#### Task statement:
Nothing is needed except the lines below that run from the one with "-Time System <br/>" through the one with "telegram: netmrhasan <br/>", repeated exactly.

#### Given records:
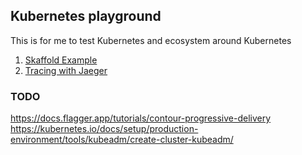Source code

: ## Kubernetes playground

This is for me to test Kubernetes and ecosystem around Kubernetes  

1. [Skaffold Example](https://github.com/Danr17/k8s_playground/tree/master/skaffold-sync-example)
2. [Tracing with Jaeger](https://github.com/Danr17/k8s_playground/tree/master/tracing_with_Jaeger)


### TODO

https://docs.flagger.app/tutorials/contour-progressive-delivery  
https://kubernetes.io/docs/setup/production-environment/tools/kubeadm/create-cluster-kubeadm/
---
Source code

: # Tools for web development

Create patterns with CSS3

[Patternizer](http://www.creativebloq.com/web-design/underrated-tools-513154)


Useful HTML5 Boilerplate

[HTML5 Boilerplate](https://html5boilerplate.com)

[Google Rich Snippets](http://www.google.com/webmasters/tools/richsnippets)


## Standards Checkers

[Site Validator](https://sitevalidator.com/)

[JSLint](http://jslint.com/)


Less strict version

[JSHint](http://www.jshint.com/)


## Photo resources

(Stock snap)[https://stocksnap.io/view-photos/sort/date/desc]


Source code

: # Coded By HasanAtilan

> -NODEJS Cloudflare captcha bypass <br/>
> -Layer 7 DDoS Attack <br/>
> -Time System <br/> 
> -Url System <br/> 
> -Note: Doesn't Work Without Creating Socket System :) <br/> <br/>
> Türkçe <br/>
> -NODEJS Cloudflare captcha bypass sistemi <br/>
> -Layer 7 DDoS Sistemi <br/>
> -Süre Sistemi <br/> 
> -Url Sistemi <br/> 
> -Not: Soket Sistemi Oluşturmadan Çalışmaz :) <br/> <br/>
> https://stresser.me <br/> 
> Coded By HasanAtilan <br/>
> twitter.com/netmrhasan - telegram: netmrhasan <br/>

#### Written solution:
> -Time System <br/> 
> -Url System <br/> 
> -Note: Doesn't Work Without Creating Socket System :) <br/> <br/>
> Türkçe <br/>
> -NODEJS Cloudflare captcha bypass sistemi <br/>
> -Layer 7 DDoS Sistemi <br/>
> -Süre Sistemi <br/> 
> -Url Sistemi <br/> 
> -Not: Soket Sistemi Oluşturmadan Çalışmaz :) <br/> <br/>
> https://stresser.me <br/> 
> Coded By HasanAtilan <br/>
> twitter.com/netmrhasan - telegram: netmrhasan <br/>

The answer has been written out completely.